Source records:

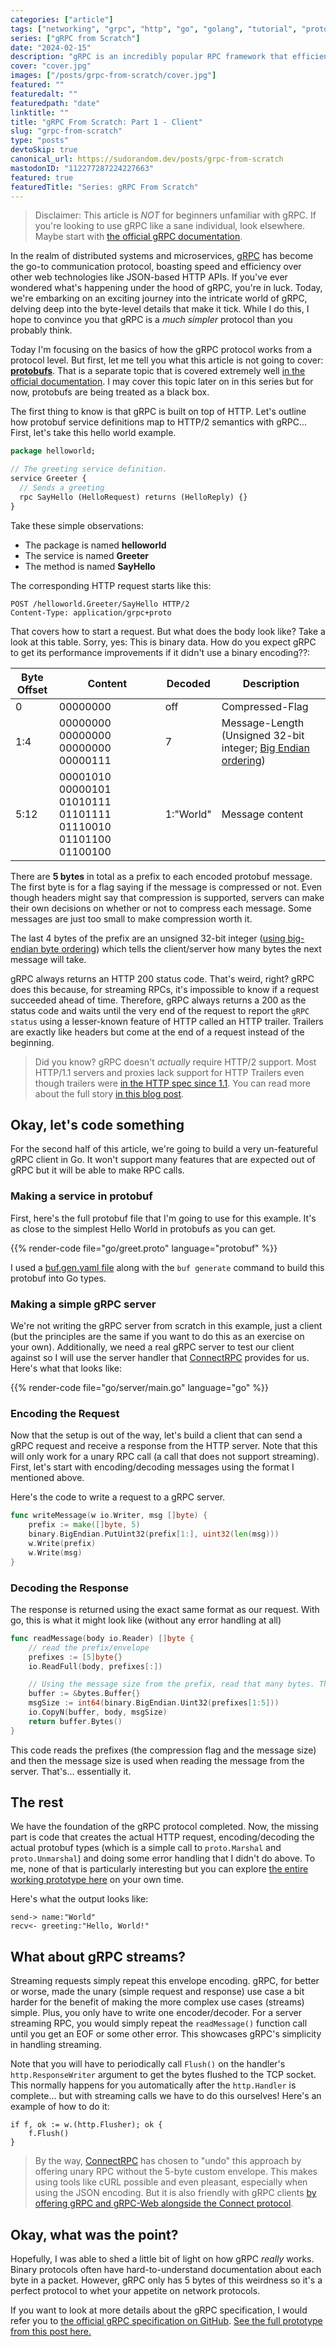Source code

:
 ```yaml
---
categories: ["article"]
tags: ["networking", "grpc", "http", "go", "golang", "tutorial", "protobuf", "connectrpc"]
series: ["gRPC from Scratch"]
date: "2024-02-15"
description: "gRPC is an incredibly popular RPC framework that efficiently connects services. But how does it work? Let's dive in!"
cover: "cover.jpg"
images: ["/posts/grpc-from-scratch/cover.jpg"]
featured: ""
featuredalt: ""
featuredpath: "date"
linktitle: ""
title: "gRPC From Scratch: Part 1 - Client"
slug: "grpc-from-scratch"
type: "posts"
devtoSkip: true
canonical_url: https://sudorandom.dev/posts/grpc-from-scratch
mastodonID: "112277287224227663"
featured: true
featuredTitle: "Series: gRPC From Scratch"
---
```


> Disclaimer: This article is *NOT* for beginners unfamiliar with gRPC. If you're looking to use gRPC like a sane individual, look elsewhere. Maybe start with [the official gRPC documentation](https://grpc.io/docs/).

In the realm of distributed systems and microservices, [gRPC](https://grpc.io/) has become the go-to communication protocol, boasting speed and efficiency over other web technologies like JSON-based HTTP APIs. If you've ever wondered what's happening under the hood of gRPC, you're in luck. Today, we're embarking on an exciting journey into the intricate world of gRPC, delving deep into the byte-level details that make it tick. While I do this, I hope to convince you that gRPC is a *much simpler* protocol than you probably think.

Today I'm focusing on the basics of how the gRPC protocol works from a protocol level. But first, let me tell you what this article is not going to cover: **[protobufs](https://protobuf.dev/)**. That is a separate topic that is covered extremely well [in the official documentation](https://protobuf.dev/programming-guides/encoding/). I may cover this topic later on in this series but for now, protobufs are being treated as a black box.

The first thing to know is that gRPC is built on top of HTTP. Let's outline how protobuf service definitions map to HTTP/2 semantics with gRPC... First, let's take this hello world example.

```protobuf
package helloworld;

// The greeting service definition.
service Greeter {
  // Sends a greeting
  rpc SayHello (HelloRequest) returns (HelloReply) {}
}
```

Take these simple observations:
- The package is named **helloworld**
- The service is named **Greeter**
- The method is named **SayHello**

The corresponding HTTP request starts like this:

```http
POST /helloworld.Greeter/SayHello HTTP/2
Content-Type: application/grpc+proto
```

That covers how to start a request. But what does the body look like? Take a look at this table. Sorry, yes: This is binary data. How do you expect gRPC to get its performance improvements if it didn't use a binary encoding??:

| Byte Offset | Content | Decoded | Description |
| ----------- | ------- | ------- | ----------- |
| 0 | 00000000 | off | Compressed-Flag |
| 1:4 | 00000000 00000000 00000000 00000111 | 7 | Message-Length (Unsigned 32-bit integer; [Big Endian ordering](https://en.wikipedia.org/wiki/Endianness)) |
| 5:12 | 00001010 00000101 01010111 01101111 01110010 01101100 01100100 | 1:"World" | Message content |

There are **5 bytes** in total as a prefix to each encoded protobuf message. The first byte is for a flag saying if the message is compressed or not. Even though headers might say that compression is supported, servers can make their own decisions on whether or not to compress each message. Some messages are just too small to make compression worth it.

The last 4 bytes of the prefix are an unsigned 32-bit integer ([using big-endian byte ordering](https://en.wikipedia.org/wiki/Endianness)) which tells the client/server how many bytes the next message will take.

gRPC always returns an HTTP 200 status code. That's weird, right? gRPC does this because, for streaming RPCs, it's impossible to know if a request succeeded ahead of time. Therefore, gRPC always returns a 200 as the status code and waits until the very end of the request to report the `gRPC status` using a lesser-known feature of HTTP called an HTTP trailer. Trailers are exactly like headers but come at the end of a request instead of the beginning.

> Did you know? gRPC doesn't *actually* require HTTP/2 support. Most HTTP/1.1 servers and proxies lack support for HTTP Trailers even though trailers were [in the HTTP spec since 1.1](https://www.rfc-editor.org/rfc/rfc7230.html#section-4.4). You can read more about the full story [in this blog post](https://carlmastrangelo.com/blog/why-does-grpc-insist-on-trailers).

## Okay, let's code something
For the second half of this article, we're going to build a very un-featureful gRPC client in Go. It won't support many features that are expected out of gRPC but it will be able to make RPC calls.

### Making a service in protobuf
First, here's the full protobuf file that I'm going to use for this example. It's as close to the simplest Hello World in protobufs as you can get.

{{% render-code file="go/greet.proto" language="protobuf" %}}

I used a [buf.gen.yaml file](https://github.com/sudorandom/sudorandom.dev/tree/main/content/posts/2024-02-15_grpc-from-scratch/go/buf.gen.yaml) along with the `buf generate` command to build this protobuf into Go types.

### Making a simple gRPC server
We're not writing the gRPC server from scratch in this example, just a client (but the principles are the same if you want to do this as an exercise on your own). Additionally, we need a real gRPC server to test our client against so I will use the server handler that [ConnectRPC](https://connectrpc.com/) provides for us. Here's what that looks like:

{{% render-code file="go/server/main.go" language="go" %}}

### Encoding the Request
Now that the setup is out of the way, let's build a client that can send a gRPC request and receive a response from the HTTP server. Note that this will only work for a unary RPC call (a call that does not support streaming). First, let's start with encoding/decoding messages using the format I mentioned above.

Here's the code to write a request to a gRPC server.
```go
func writeMessage(w io.Writer, msg []byte) {
	prefix := make([]byte, 5)
	binary.BigEndian.PutUint32(prefix[1:], uint32(len(msg)))
	w.Write(prefix)
    w.Write(msg)
}
```

### Decoding the Response
The response is returned using the exact same format as our request. With go, this is what it might look like (without any error handling at all)
```go
func readMessage(body io.Reader) []byte {
	// read the prefix/envelope
	prefixes := [5]byte{}
	io.ReadFull(body, prefixes[:])

	// Using the message size from the prefix, read that many bytes. That's our protobuf message.
	buffer := &bytes.Buffer{}
	msgSize := int64(binary.BigEndian.Uint32(prefixes[1:5]))
	io.CopyN(buffer, body, msgSize)
	return buffer.Bytes()
}
```

This code reads the prefixes (the compression flag and the message size) and then the message size is used when reading the message from the server. That's... essentially it.

## The rest
We have the foundation of the gRPC protocol completed. Now, the missing part is code that creates the actual HTTP request, encoding/decoding the actual protobuf types (which is a simple call to `proto.Marshal` and `proto.Unmarshal`) and doing some error handling that I didn't do above. To me, none of that is particularly interesting but you can explore [the entire working prototype here](https://github.com/sudorandom/sudorandom.dev/tree/main/content/posts/2024/grpc-from-scratch/go) on your own time.

Here's what the output looks like:

```text
send-> name:"World"
recv<- greeting:"Hello, World!"
```

## What about gRPC streams?
Streaming requests simply repeat this envelope encoding. gRPC, for better or worse, made the unary (simple request and response) use case a bit harder for the benefit of making the more complex use cases (streams) simple. Plus, you only have to write one encoder/decoder. For a server streaming RPC, you would simply repeat the `readMessage()` function call until you get an EOF or some other error. This showcases gRPC's simplicity in handling streaming.

Note that you will have to periodically call `Flush()` on the handler's `http.ResponseWriter` argument to get the bytes flushed to the TCP socket. This normally happens for you automatically after the `http.Handler` is complete... but with streaming calls we have to do this ourselves! Here's an example of how to do it:

```golang
if f, ok := w.(http.Flusher); ok {
	f.Flush()
}
```

> By the way, [ConnectRPC](https://connectrpc.com/docs/protocol) has chosen to "undo" this approach by offering unary RPC without the 5-byte custom envelope. This makes using tools like cURL possible and even pleasant, especially when using the JSON encoding. But it is also friendly with gRPC clients [by offering gRPC and gRPC-Web alongside the Connect protocol](https://connectrpc.com/docs/multi-protocol/).

## Okay, what was the point?
Hopefully, I was able to shed a little bit of light on how gRPC *really* works. Binary protocols often have hard-to-understand documentation about each byte in a packet. However, gRPC only has 5 bytes of this weirdness so it's a perfect protocol to whet your appetite on network protocols.

If you want to look at more details about the gRPC specification, I would refer you to [the official gRPC specification on GitHub](https://github.com/grpc/grpc/blob/master/doc/PROTOCOL-HTTP2.md). [See the full prototype from this post here.](https://github.com/sudorandom/sudorandom.dev/tree/main/content/posts/2024/grpc-from-scratch/go)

*Required action:* From the records above, print only the lines between the one holding "Endian ordering](https://en.wikipedia.org/wiki/Endianness)) |" and the one holding "There are **5", inclusive, exactly as they stand.

*Answer space:*
| 1:4 | 00000000 00000000 00000000 00000111 | 7 | Message-Length (Unsigned 32-bit integer; [Big Endian ordering](https://en.wikipedia.org/wiki/Endianness)) |
| 5:12 | 00001010 00000101 01010111 01101111 01110010 01101100 01100100 | 1:"World" | Message content |

There are **5 bytes** in total as a prefix to each encoded protobuf message. The first byte is for a flag saying if the message is compressed or not. Even though headers might say that compression is supported, servers can make their own decisions on whether or not to compress each message. Some messages are just too small to make compression worth it.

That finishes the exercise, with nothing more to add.